_About this task:_
Transcribe the data exactly. Leave nothing out.
** Opening Record set block **
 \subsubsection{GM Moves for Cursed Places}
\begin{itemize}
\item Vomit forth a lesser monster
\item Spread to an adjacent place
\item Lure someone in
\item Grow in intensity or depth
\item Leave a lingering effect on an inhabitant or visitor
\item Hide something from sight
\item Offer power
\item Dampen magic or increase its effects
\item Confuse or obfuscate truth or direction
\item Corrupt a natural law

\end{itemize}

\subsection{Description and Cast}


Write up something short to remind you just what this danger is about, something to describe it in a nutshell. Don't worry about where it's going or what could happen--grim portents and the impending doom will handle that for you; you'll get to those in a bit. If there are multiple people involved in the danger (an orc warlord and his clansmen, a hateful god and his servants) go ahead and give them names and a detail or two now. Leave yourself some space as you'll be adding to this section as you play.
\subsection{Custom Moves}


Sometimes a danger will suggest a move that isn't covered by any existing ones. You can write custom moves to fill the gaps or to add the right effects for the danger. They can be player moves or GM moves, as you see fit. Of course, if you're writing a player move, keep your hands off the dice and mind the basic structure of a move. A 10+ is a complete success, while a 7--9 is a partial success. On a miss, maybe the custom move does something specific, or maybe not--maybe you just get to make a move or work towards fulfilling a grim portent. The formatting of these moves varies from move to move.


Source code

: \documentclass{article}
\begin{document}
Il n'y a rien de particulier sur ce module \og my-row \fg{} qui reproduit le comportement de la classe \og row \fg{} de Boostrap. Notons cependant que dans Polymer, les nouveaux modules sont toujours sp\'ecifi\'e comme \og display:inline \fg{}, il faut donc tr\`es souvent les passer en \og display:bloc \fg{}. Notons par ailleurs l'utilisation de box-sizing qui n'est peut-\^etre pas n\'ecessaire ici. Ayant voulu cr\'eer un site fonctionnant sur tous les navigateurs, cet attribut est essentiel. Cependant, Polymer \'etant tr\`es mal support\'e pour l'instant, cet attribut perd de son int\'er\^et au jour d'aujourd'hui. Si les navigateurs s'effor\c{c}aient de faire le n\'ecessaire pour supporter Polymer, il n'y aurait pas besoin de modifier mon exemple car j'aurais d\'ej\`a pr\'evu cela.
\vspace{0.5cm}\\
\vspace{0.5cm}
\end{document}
** Closing Record set block **
_The completed task:_
 \subsubsection{GM Moves for Cursed Places}
\begin{itemize}
\item Vomit forth a lesser monster
\item Spread to an adjacent place
\item Lure someone in
\item Grow in intensity or depth
\item Leave a lingering effect on an inhabitant or visitor
\item Hide something from sight
\item Offer power
\item Dampen magic or increase its effects
\item Confuse or obfuscate truth or direction
\item Corrupt a natural law

\end{itemize}

\subsection{Description and Cast}


Write up something short to remind you just what this danger is about, something to describe it in a nutshell. Don't worry about where it's going or what could happen--grim portents and the impending doom will handle that for you; you'll get to those in a bit. If there are multiple people involved in the danger (an orc warlord and his clansmen, a hateful god and his servants) go ahead and give them names and a detail or two now. Leave yourself some space as you'll be adding to this section as you play.
\subsection{Custom Moves}


Sometimes a danger will suggest a move that isn't covered by any existing ones. You can write custom moves to fill the gaps or to add the right effects for the danger. They can be player moves or GM moves, as you see fit. Of course, if you're writing a player move, keep your hands off the dice and mind the basic structure of a move. A 10+ is a complete success, while a 7--9 is a partial success. On a miss, maybe the custom move does something specific, or maybe not--maybe you just get to make a move or work towards fulfilling a grim portent. The formatting of these moves varies from move to move.


Source code

: \documentclass{article}
\begin{document}
Il n'y a rien de particulier sur ce module \og my-row \fg{} qui reproduit le comportement de la classe \og row \fg{} de Boostrap. Notons cependant que dans Polymer, les nouveaux modules sont toujours sp\'ecifi\'e comme \og display:inline \fg{}, il faut donc tr\`es souvent les passer en \og display:bloc \fg{}. Notons par ailleurs l'utilisation de box-sizing qui n'est peut-\^etre pas n\'ecessaire ici. Ayant voulu cr\'eer un site fonctionnant sur tous les navigateurs, cet attribut est essentiel. Cependant, Polymer \'etant tr\`es mal support\'e pour l'instant, cet attribut perd de son int\'er\^et au jour d'aujourd'hui. Si les navigateurs s'effor\c{c}aient de faire le n\'ecessaire pour supporter Polymer, il n'y aurait pas besoin de modifier mon exemple car j'aurais d\'ej\`a pr\'evu cela.
\vspace{0.5cm}\\
\vspace{0.5cm}
\end{document}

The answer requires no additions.